▶ _Task directions_: Apart from the pictures, please restate every entry below exactly.
-- Material provided follows --
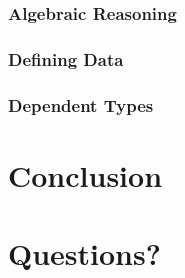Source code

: \documentclass{beamer}
\begin{document}
\begin{frame}
  \frametitle{Algebraic Reasoning}

\end{frame}

\begin{frame}
  \frametitle{Defining Data}

\end{frame}

\begin{frame}
  \frametitle{Dependent Types}

\end{frame}

\section{Conclusion}

\section{Questions?}
\end{document}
-- Material provided concluded --
▶ _Solution to this task_:
Source code

: \documentclass{beamer}
\begin{document}
\begin{frame}
  \frametitle{Algebraic Reasoning}

\end{frame}

\begin{frame}
  \frametitle{Defining Data}

\end{frame}

\begin{frame}
  \frametitle{Dependent Types}

\end{frame}

\section{Conclusion}

\section{Questions?}
\end{document}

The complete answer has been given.